It is the bottom of the ninth inning and a player steps up to the plate with a runner in scoring position and hits a line drive into center field, scoring the runner from second or third base. This is what is considered a game-winning hit, not a walk-off. Somehow, somewhere along the way people have confused the momentous occasion when a MLB baseball player drills an incoming pitch, drives the ball deep toward the outfield bleachers, and sends the outfielder back, back, way back until he finally looks up and the ball clears the fence. Pandemonium ensues, benches empty and the hitter makes his way around the bases, pumping his fist, strutting and smiling as he approaches the mob of players that wait to greet him at home plate. A walk-off is when a player hits a home run to end the game, and is without a doubt one of the most exciting plays in all of sports.
The term walk-off has been hijacked by those who look to describe the end of a game, but it needs to be reserved for a home run, not a game-winning hit. Yes, it is exciting when a player hits a game winner. Fans celebrate, the team is victorious and it is an exciting time for everyone involved but it is not the same as when someone blasts a ball into the right field stands to end the game. Calling a game-winning hit a walk-off feels like a term falsely coined by the sports media world to hyper-inflate a moment. The term has become overused, and lately it seems as though it has been used too often, as well as used incorrectly.

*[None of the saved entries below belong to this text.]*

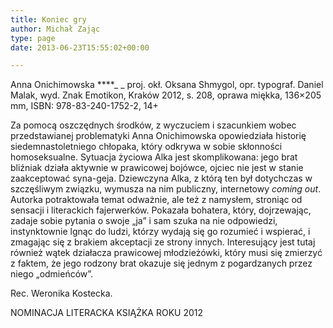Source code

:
 ```yaml
---
title: Koniec gry
author: Michał Zając
type: page
date: 2013-06-23T15:55:02+00:00

---
```

Anna Onichimowska ****_ _ proj. okł. Oksana Shmygol, opr. typograf. Daniel Malak, wyd. Znak Emotikon, Kraków 2012, s. 208, oprawa miękka, 136&#215;205 mm, ISBN: 978-83-240-1752-2, 14+

Za pomocą oszczędnych środków, z wyczuciem i szacunkiem wobec przedstawianej problematyki Anna Onichimowska opowiedziała historię siedemnastoletniego chłopaka, który odkrywa w sobie skłonności homoseksualne. Sytuacja życiowa Alka jest skomplikowana: jego brat bliźniak działa aktywnie w prawicowej bojówce, ojciec nie jest w stanie zaakceptować syna-geja. Dziewczyna Alka, z którą ten był dotychczas w szczęśliwym związku, wymusza na nim publiczny, internetowy _coming out_. Autorka potraktowała temat odważnie, ale też z namysłem, stroniąc od sensacji i literackich fajerwerków. Pokazała bohatera, który, dojrzewając, zadaje sobie pytania o swoje „ja” i sam szuka na nie odpowiedzi, instynktownie lgnąc do ludzi, którzy wydają się go rozumieć i wspierać, i zmagając się z brakiem akceptacji ze strony innych. Interesujący jest tutaj również wątek działacza prawicowej młodzieżówki, który musi się zmierzyć z faktem, że jego rodzony brat okazuje się jednym z pogardzanych przez niego „odmieńców”.

Rec. Weronika Kostecka.

NOMINACJA LITERACKA KSIĄŻKA ROKU 2012

&nbsp;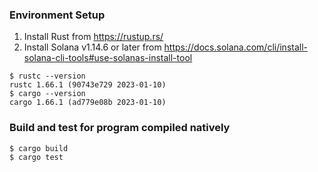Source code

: ### Environment Setup

1. Install Rust from https://rustup.rs/
2. Install Solana v1.14.6 or later from https://docs.solana.com/cli/install-solana-cli-tools#use-solanas-install-tool

```
$ rustc --version
rustc 1.66.1 (90743e729 2023-01-10) 
$ cargo --version
cargo 1.66.1 (ad779e08b 2023-01-10)  
```

### Build and test for program compiled natively

```
$ cargo build
$ cargo test
```
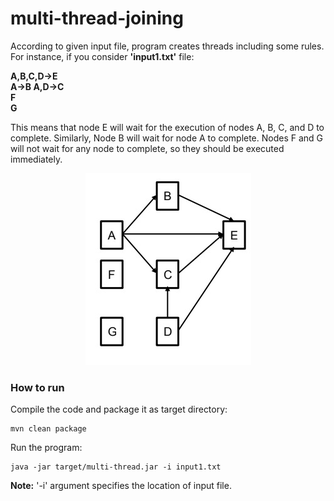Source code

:# multi-thread-joining

According to given input file, program creates threads including some rules. For instance, if you consider <b>'input1.txt'</b> file:


<b>A,B,C,D->E
<br>A->B
A,D->C
<br>F
<br>G</b>


This means that node E will wait for the execution of nodes A, B, C, and D to complete.
Similarly, Node B will wait for node A to complete. Nodes F and G will not wait for any node
to complete, so they should be executed immediately.

<p align="center"><img src="example.jpeg"></p>

### How to run

Compile the code and package it as target directory:
```
mvn clean package
```
Run the program:
``` 
java -jar target/multi-thread.jar -i input1.txt
```

<b>Note:</b> '-i' argument specifies the location of input file.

Just in the last week, the term walk-off has been used to describe game winning hits by at least four MLB teams: the Marlins, Padres, Diamondbacks and Rockies. The Marlins had two so-called walk-offs, the first coming in the form of a double off the bat of Jeff Baker, and the second coming two days later in the form of a single from third baseman, Casey McGehee. The San Diego Padres also posted a walk-off, after Will Venable drove a pitch deep into right center, scoring the winning base runner from third base. The only legitimate walk-offs came from Charlie Culberson of the Colorado Rockies and Miguel Montero of the Arizona Diamondbacks. Culberson hit a a long blast to center field in the bottom of the ninth inning. Culberson, who most likely has hit a number of game-winning hits in his lifetime of playing baseball said that hitting a walk-off was definitely the best feeling he has ever had playing baseball. A home run is something special, and something that should be cherished and not watered down by the overuse of the term. Montero hit his first ever walk-off home run with a monster blast to deep right field, saying that even as a minor league player he never hit a walk-off.
Often times it is reported that a MLB game ended on a walk-off, and then fans turn on the television and learn that it was actually a little blooper over the head of the second baseman. Yes, it is an exciting time for the winning team’s fans and it was a great moment for the team, but MLB baseball fans who do not watch that team play 100 times per year are not impressed by a looping hit that travels 115 feet over a pulled-in defense to win a game. A walk-off home run is something entirely different. It is a special moment, and one that should have its own term. Somewhere along the way, people have forgotten the term, “game-winning hit,” and have instead began to use the term, “walk-off hit” as its replacement.